__Dataset content__.
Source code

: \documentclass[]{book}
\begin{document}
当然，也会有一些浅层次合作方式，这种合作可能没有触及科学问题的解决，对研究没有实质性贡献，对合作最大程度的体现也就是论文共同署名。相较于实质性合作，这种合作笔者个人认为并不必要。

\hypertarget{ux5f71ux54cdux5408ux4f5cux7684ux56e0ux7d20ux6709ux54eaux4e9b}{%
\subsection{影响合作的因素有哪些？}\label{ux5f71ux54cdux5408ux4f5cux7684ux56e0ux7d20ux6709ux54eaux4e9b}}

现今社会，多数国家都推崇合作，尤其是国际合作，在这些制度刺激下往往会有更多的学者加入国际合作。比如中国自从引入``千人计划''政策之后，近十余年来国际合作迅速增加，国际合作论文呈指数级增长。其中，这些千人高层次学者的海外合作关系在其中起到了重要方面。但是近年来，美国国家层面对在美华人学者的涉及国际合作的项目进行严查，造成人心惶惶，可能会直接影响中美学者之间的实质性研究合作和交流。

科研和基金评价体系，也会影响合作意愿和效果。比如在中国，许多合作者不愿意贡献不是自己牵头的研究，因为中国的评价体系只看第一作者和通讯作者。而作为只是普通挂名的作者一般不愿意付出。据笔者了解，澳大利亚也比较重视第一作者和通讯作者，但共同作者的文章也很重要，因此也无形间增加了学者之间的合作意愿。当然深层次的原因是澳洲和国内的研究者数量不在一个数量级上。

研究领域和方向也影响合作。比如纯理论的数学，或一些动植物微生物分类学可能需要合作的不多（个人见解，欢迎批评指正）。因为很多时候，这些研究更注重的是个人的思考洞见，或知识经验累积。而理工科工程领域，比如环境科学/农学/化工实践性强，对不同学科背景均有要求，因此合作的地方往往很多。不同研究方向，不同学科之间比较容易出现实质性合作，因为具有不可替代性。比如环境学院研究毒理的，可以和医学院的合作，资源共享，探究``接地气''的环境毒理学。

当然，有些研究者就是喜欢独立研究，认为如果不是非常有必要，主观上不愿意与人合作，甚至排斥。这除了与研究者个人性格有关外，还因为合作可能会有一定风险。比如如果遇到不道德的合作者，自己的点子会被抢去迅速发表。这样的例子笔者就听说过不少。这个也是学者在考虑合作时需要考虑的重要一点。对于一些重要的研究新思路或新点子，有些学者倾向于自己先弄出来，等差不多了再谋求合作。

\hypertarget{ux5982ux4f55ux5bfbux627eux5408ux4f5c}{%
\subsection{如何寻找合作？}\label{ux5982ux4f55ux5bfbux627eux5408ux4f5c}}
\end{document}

__What to work on__.
Please report the number of lines in the listing that include "hypertarget", and add nothing to it.

__Response to the task__.
2